Lo scenario ricorda la corsa all’oro del giornalismo social iniziata negli anni Dieci, quando soprattutto Facebook garantiva traffico ai siti di news e arrivava a porre condizioni ai giornali. E’ il caso del cosiddetto “pivot to video” del 2015, il momento in cui il social network decise di puntare sui video e incentivò – sia economicamente sia in termini di traffico garantito – i giornali a produrre clip. Centinaia di persone persero il loro lavoro di redazione e scrittura per fare spazio a producer e montatori. Pochi anni dopo era tutto finito. Nel 2019 Facebook ci riprovò e lanciò Facebook News, una sezione dedicata alle notizie, spendendo, secondo il sito The Verge, 105 milioni di dollari in tre anni (più altri 90 milioni per i video). Di questi, 10 andarono al Wall Street Journal, 20 al New York Times, 3 alla Cnn. Nel 2022 Meta cambiò ancora idea e anche quel rubinetto fu chiuso.

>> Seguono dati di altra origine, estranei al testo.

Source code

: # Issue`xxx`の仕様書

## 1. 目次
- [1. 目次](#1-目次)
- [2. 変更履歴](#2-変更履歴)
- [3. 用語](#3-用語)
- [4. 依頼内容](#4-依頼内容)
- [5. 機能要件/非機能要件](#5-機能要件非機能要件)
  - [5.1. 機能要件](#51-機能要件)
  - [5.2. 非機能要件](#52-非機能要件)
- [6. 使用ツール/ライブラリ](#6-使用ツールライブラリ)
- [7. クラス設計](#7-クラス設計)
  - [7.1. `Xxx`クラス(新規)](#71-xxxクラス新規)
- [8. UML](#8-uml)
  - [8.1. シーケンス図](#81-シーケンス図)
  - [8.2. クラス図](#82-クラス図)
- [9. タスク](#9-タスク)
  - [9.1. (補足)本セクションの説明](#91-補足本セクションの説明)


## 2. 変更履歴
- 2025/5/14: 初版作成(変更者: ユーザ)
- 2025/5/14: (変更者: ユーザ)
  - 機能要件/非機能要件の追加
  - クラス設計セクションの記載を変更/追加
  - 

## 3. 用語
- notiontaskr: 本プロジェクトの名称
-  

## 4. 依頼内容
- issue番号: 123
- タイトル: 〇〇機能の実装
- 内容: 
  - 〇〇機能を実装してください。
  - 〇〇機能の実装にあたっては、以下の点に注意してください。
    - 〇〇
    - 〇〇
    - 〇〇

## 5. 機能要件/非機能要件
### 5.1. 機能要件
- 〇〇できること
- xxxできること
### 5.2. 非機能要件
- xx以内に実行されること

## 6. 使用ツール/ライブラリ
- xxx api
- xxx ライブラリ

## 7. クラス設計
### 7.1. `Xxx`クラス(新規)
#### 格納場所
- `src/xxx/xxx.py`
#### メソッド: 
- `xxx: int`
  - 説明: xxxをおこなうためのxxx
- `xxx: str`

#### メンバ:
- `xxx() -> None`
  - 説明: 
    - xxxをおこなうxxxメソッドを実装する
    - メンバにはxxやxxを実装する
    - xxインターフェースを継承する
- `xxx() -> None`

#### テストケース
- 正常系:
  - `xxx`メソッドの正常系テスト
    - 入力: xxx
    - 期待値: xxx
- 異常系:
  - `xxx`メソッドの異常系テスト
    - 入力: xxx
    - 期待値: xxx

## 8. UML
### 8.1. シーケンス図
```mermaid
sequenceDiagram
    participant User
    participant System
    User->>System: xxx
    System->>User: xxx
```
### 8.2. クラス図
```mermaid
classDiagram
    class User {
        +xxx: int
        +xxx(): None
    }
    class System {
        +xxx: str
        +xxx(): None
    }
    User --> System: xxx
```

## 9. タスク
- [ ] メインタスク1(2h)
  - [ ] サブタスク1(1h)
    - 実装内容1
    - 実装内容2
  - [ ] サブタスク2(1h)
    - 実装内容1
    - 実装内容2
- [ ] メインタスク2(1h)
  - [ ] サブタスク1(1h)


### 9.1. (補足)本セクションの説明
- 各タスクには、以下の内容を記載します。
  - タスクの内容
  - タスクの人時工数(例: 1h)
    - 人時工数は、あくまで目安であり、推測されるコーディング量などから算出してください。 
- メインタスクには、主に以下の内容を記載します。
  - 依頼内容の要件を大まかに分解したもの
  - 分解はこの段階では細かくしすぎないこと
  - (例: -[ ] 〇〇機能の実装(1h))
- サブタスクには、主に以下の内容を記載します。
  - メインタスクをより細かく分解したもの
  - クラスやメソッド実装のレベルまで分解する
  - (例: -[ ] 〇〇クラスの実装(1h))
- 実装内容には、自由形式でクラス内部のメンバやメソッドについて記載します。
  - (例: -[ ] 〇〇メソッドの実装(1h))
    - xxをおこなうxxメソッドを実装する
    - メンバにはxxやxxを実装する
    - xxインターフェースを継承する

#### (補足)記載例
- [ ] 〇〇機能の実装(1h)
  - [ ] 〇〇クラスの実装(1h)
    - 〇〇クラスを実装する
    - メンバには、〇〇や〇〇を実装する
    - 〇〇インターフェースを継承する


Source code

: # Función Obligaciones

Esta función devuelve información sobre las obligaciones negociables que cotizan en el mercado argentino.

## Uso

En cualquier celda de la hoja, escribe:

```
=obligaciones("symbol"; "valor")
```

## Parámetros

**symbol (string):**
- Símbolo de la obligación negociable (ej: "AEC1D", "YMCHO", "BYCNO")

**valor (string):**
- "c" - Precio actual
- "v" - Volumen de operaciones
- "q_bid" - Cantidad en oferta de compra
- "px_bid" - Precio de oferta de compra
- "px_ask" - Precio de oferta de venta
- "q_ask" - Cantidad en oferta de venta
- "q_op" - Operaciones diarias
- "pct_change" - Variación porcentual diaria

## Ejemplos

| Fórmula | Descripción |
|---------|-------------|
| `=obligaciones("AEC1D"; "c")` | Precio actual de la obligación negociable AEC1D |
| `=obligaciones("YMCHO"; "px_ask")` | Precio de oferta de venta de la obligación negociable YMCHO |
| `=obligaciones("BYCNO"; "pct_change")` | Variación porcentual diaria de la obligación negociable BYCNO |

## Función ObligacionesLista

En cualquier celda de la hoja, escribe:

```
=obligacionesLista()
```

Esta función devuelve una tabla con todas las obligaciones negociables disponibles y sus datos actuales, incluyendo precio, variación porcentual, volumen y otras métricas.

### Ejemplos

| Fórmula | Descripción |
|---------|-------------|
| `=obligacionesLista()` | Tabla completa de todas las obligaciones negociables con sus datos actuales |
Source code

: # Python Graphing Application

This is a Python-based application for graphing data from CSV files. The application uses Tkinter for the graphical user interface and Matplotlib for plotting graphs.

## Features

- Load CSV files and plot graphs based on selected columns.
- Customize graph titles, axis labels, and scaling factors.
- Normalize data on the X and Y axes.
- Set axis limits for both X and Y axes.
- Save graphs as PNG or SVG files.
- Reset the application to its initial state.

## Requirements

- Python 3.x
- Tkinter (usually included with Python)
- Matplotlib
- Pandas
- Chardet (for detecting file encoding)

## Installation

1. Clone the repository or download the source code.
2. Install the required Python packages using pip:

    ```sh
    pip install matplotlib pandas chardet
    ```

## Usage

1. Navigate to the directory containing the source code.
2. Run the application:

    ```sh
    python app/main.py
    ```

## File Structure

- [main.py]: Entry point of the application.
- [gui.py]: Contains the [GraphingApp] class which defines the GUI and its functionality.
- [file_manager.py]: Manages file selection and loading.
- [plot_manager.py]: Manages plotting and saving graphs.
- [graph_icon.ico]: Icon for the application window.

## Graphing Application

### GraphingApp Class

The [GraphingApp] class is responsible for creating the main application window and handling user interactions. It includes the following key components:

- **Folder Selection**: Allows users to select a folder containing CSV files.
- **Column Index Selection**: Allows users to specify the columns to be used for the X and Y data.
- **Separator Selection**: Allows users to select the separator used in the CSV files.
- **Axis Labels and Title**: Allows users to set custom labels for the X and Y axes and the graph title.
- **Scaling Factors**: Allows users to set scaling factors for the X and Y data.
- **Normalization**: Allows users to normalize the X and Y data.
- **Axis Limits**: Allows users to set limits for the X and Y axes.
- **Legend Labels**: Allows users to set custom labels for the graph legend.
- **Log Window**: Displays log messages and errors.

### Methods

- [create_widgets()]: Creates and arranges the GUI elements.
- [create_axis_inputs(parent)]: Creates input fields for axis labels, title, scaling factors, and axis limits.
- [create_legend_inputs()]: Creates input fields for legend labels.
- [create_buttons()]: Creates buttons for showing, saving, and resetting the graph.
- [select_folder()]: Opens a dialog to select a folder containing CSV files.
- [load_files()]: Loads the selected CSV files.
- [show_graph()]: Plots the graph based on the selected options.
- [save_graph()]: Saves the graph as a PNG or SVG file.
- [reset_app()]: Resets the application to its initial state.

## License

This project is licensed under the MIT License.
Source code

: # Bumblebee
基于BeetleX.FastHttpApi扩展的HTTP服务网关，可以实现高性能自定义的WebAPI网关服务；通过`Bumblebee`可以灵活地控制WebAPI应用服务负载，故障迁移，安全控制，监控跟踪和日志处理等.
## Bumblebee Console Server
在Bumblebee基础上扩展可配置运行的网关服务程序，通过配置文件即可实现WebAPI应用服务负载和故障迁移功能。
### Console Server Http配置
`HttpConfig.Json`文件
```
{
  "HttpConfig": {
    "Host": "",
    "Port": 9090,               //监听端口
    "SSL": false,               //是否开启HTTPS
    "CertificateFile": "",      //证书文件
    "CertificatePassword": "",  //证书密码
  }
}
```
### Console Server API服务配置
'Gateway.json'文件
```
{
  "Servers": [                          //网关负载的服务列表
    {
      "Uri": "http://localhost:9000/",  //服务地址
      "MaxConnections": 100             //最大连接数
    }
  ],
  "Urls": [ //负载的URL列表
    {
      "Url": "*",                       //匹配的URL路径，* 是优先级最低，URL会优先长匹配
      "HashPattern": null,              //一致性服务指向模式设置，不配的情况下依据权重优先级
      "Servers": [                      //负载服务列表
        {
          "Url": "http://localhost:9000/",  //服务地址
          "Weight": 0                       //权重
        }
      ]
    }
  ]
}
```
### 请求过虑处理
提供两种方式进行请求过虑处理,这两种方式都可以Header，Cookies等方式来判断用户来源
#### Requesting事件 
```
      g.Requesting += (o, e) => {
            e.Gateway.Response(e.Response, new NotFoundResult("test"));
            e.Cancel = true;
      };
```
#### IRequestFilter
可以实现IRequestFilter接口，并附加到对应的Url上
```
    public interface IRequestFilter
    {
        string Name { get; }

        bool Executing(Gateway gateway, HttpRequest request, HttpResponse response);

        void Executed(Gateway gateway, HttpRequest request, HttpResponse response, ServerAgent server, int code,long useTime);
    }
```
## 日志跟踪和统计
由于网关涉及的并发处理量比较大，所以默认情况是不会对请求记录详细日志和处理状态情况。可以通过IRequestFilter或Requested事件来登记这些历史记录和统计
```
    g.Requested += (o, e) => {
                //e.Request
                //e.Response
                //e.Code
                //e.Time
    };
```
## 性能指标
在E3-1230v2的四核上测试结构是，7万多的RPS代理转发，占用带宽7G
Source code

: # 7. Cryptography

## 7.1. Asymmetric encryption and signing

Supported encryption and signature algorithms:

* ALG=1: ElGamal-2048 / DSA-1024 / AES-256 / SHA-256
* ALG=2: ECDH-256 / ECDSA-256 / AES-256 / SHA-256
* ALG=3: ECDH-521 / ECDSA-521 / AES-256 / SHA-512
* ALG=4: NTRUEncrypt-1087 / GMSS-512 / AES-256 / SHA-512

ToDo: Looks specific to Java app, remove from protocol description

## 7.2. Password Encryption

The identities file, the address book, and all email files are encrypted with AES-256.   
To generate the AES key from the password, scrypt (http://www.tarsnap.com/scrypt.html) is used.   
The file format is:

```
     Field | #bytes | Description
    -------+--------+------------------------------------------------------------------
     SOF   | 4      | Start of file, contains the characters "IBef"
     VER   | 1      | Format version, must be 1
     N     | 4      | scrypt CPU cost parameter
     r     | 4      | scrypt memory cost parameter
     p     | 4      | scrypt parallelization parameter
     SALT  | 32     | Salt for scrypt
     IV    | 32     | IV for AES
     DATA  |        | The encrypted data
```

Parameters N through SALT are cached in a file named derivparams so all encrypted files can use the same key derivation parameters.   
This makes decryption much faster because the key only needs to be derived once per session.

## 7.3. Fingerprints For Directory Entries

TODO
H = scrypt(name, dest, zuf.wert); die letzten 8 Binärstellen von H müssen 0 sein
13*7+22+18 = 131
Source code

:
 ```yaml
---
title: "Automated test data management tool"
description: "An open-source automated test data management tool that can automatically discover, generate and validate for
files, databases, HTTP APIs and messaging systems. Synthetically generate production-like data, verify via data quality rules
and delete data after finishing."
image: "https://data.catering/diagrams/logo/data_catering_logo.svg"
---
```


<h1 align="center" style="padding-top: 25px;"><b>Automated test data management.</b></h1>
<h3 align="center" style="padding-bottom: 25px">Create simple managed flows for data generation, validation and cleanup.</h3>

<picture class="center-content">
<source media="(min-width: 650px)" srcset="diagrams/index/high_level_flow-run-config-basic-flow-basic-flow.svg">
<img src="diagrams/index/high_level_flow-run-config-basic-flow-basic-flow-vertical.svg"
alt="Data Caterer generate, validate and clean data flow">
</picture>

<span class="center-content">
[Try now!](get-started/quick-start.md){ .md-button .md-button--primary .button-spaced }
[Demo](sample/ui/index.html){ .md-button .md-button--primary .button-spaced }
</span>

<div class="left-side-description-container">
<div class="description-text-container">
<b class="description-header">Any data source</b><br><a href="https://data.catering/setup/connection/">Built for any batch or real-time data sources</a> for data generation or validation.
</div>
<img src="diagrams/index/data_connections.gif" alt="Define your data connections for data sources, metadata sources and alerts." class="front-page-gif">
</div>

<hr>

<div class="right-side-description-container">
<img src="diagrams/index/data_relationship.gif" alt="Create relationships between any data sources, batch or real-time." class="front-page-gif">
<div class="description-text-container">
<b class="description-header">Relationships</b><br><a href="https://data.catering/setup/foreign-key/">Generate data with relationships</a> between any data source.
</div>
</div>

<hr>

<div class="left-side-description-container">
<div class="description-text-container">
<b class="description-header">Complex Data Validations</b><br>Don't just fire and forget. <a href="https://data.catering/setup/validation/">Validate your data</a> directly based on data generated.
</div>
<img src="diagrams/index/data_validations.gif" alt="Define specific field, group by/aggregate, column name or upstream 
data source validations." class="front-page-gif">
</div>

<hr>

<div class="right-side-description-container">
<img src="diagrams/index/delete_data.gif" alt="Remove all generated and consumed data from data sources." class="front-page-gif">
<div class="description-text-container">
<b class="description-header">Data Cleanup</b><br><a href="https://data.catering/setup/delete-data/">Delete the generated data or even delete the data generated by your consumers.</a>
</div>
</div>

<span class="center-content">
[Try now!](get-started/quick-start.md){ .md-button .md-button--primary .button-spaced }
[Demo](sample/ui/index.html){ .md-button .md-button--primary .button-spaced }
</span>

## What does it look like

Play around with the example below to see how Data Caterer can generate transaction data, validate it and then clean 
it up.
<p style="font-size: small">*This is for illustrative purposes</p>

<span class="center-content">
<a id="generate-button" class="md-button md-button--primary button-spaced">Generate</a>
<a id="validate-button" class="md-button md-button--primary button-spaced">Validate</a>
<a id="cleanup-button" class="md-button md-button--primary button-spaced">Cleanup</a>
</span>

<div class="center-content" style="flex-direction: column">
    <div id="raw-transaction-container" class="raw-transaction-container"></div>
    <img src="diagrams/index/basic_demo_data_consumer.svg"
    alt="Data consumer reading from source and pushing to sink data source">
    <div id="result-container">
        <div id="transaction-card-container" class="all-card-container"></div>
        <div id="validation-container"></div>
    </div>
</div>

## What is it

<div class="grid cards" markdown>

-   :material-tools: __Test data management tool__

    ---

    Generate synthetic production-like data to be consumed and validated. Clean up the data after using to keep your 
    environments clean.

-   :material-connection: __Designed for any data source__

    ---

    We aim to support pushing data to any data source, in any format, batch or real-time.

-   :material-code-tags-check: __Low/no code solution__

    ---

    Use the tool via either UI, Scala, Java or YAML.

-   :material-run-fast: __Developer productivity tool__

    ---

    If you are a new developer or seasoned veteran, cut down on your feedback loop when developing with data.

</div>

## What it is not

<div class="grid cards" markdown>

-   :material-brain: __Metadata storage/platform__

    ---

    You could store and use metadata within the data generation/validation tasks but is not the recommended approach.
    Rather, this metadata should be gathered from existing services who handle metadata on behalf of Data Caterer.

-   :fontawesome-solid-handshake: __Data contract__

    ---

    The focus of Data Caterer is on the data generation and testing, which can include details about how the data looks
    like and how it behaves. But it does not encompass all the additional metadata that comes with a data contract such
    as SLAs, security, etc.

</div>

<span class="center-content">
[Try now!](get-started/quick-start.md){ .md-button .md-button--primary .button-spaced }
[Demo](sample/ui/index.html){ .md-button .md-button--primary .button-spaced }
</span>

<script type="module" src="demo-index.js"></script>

Ora sembra essere il turno delle IA, che però sono un affare radicalmente diverso dai feed dei social. Le stesse aziende citate (Google, OpenAI) offrono con una mano un accordo ad alcuni giornali mentre con l’altra propongono servizi che vorrebbero – per ora con risultati discutibili – sostituire i giornali stessi. Un esempio? La Search Generative Experience (Sge) di Google, una versione del motore di ricerca in grado di rispondere a domande invece di consigliare siti da visitare.

Da almeno dieci anni giornalismo e Big Tech sono stati impegnati in una danza vorticosa, una relazione tossica dalla quale la seconda ha saputo trarre tutti i vantaggi e ora può concedersi di offrire contentini economici alle testate. Le stesse dalle quali spera di rubare il segreto di un’attività che difficilmente può essere automatizzata. Le tecnologie in questione sono però più che capaci di riempire il web di ulteriore rumore, spam e clickbait. E disinformazione. Hanno già inziato a farlo.